Records to use ::
******

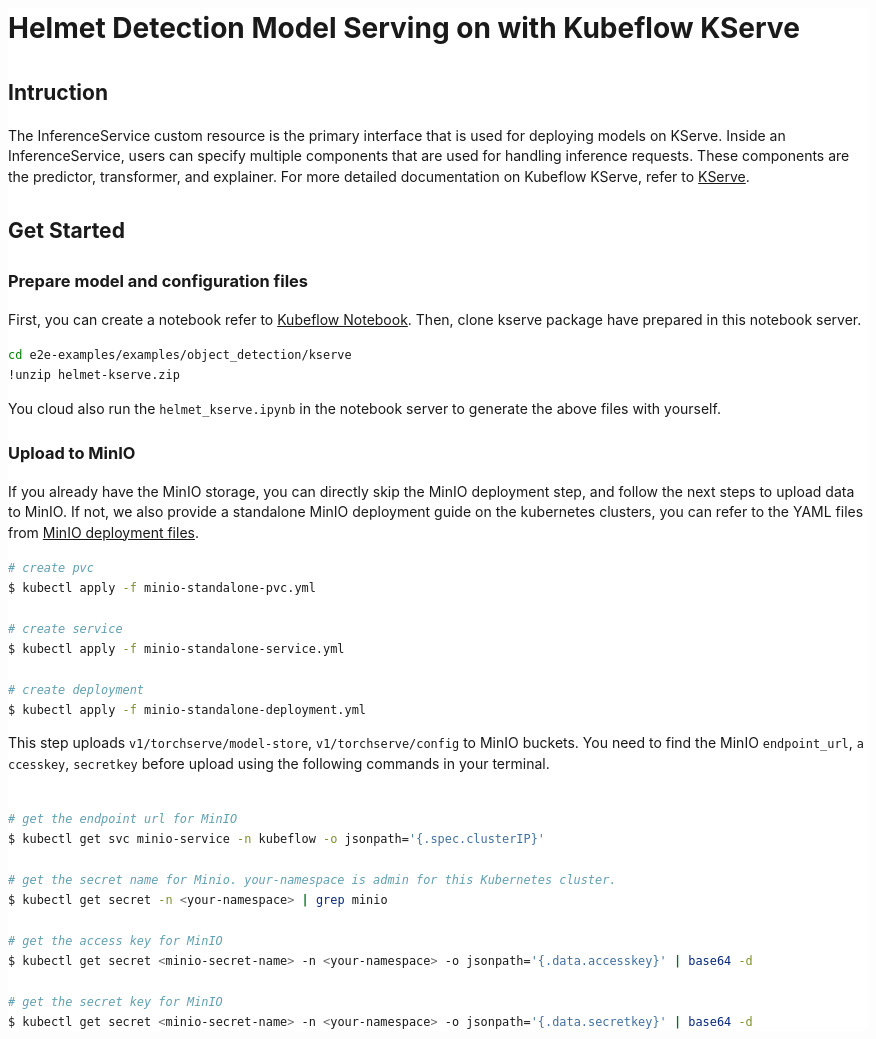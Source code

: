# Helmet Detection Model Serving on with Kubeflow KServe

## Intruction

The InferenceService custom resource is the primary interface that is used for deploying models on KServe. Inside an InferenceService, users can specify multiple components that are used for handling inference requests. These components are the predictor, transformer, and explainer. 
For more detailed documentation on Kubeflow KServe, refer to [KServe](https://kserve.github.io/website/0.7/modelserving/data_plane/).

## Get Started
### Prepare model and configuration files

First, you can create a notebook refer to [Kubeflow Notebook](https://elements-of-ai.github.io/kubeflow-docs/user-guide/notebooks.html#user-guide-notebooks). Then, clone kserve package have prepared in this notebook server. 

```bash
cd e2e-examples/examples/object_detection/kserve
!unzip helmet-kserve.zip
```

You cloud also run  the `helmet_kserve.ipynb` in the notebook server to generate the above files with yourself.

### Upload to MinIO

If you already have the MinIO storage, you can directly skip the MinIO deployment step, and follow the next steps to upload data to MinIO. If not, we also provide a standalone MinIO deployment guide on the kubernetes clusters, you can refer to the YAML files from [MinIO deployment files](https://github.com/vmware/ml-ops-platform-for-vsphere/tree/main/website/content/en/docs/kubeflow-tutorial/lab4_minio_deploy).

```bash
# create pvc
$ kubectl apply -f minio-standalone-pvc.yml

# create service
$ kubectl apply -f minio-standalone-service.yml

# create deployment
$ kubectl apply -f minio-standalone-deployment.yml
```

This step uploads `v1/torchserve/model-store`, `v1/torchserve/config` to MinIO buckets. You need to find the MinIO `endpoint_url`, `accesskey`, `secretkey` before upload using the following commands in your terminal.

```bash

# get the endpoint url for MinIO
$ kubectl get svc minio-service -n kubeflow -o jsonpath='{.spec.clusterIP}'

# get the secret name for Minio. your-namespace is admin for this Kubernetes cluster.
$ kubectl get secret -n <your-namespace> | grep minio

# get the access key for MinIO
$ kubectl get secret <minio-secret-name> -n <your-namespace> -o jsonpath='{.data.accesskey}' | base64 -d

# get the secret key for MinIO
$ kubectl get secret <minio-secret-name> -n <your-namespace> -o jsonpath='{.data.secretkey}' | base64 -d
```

******

Assignment :: Take each line from the preceding material that contains "namespace" and copy it.

Output of the exercise ::
# get the secret name for Minio. your-namespace is admin for this Kubernetes cluster.
$ kubectl get secret -n <your-namespace> | grep minio
$ kubectl get secret <minio-secret-name> -n <your-namespace> -o jsonpath='{.data.accesskey}' | base64 -d
$ kubectl get secret <minio-secret-name> -n <your-namespace> -o jsonpath='{.data.secretkey}' | base64 -d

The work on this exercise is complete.